Emergency equipment should be tested regularly and up to norms, this includes drainage pumps and backup emergency power supply. Doors and windows of all buildings should be in good condition and able to close properly. Note that some steel junction roofs are vulnerable to wind, these can be reinforced with bolts and steel pipes. Similarly, other vulnerable structures such as signboards, billboards and house hangings should be fastened to withstand strong winds. You should install temporary waterproof door baffles to prevent water to trickle in, you can reinforce them further by piling sandbags behind them. It is also important to routinely check foundations and walls for cracks and other signs of structural weaknesses. Finally, it is paramount to make sure that your facilities’ drainage works properly and is not clogged in any way as the system is likely to receive a lot of stress due to flooding. A water collection pit should be set up at the lowest point of the drainage system with a pump connected to an emergency power supply such as a diesel generator.
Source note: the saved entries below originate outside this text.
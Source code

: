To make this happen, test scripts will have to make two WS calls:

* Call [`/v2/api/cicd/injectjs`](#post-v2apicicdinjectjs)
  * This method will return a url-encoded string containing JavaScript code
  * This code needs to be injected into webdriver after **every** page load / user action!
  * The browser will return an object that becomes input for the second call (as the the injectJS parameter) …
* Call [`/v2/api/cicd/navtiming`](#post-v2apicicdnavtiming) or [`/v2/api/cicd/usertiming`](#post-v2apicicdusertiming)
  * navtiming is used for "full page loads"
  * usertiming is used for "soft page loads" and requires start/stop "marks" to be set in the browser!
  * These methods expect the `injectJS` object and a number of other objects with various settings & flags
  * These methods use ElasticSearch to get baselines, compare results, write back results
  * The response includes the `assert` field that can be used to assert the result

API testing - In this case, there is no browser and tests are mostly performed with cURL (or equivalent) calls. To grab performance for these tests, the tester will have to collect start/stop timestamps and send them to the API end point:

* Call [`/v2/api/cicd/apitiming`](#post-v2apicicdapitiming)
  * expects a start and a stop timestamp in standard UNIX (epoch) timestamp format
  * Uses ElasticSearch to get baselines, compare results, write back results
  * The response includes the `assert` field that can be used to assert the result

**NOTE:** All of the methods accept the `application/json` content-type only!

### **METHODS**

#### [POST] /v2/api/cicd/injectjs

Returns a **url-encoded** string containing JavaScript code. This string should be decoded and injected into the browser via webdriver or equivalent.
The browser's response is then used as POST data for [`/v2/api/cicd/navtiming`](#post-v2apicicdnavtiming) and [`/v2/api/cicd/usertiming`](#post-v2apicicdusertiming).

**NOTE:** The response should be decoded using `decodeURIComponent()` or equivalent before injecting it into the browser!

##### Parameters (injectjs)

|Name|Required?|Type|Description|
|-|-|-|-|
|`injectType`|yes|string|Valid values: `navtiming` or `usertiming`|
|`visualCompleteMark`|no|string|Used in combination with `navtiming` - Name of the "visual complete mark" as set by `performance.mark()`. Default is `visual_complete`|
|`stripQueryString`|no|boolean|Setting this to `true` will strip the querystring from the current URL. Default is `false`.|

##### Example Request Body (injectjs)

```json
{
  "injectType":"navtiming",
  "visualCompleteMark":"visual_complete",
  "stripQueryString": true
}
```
Have all your assets safely stored in secured facilities

All items stored outdoors should be moved indoor to prevent them to fly off or be waterlogged. Vulnerable structures like sheds or small buildings built on high and open spaces should not be used as storage as they are the most vulnerable. For towering equipment that cannot be stored such as cranes, take as many windproof reinforcement measures as possible, such as windproof wire cable and ground anchors. Note that those towering equipment are very vulnerable to strong winds, if possible, have them far from other facilities so that they do cannot damage any other asset in the eventuality they fall. All stocks should be stored at more than 0.5m of exterior walls and windows. Make sure that water-sensible items are filmed and shelved on high grounds. If possible, avoid storing anything in underground facilities.

Keep your employees safe

Businesses should have on-hand sufficient flood prevention materials for their employees, including but not limited to helmets, raincoats, long rain boots, waterproof flashlights, sandbags, windproof tape, emergency telephone contact books, walkie-talkies, and first aid kits. Employees should take shelter indoors in secure facilities and away from wind-vulnerable objects like billboards and sheds. Avoid having people sheltering in underground facilities as much as possible, even with proper anti-flood equipment they are the most prone to flooding. Indoors, employees should not stay near windows, balconies, and other openings. If case of absolute emergency mandating employees to go outside during a typhoon, make sure they walk along solid walls, pay attention to flying objects and avoid wind-prone elevated places. Driving is not recommended, and vehicles should be parked away from low-lying grounds that are more prone to flooding.

Have insurance for your assets

Insurance penetration in China is still very low compared to developed countries. The vast majority of losses caused by natural disaster in China are left uninsured and companies have to rely on government relief funds and charities. However, the wide coverage offered by government emergency funds is more like a band aid than a real cure to the damages caused by natural disasters as it does not compensate entirely for the losses endured. The lack of business insurance awareness is a major contributing factor to the poor insurance penetration in China, and yet, comprehensive and customizable insurance plans exist to make the most of risk management in China. As important as safety measures for your assets and employees, natural disaster insurance is a critical element for typhoon preparedness in China.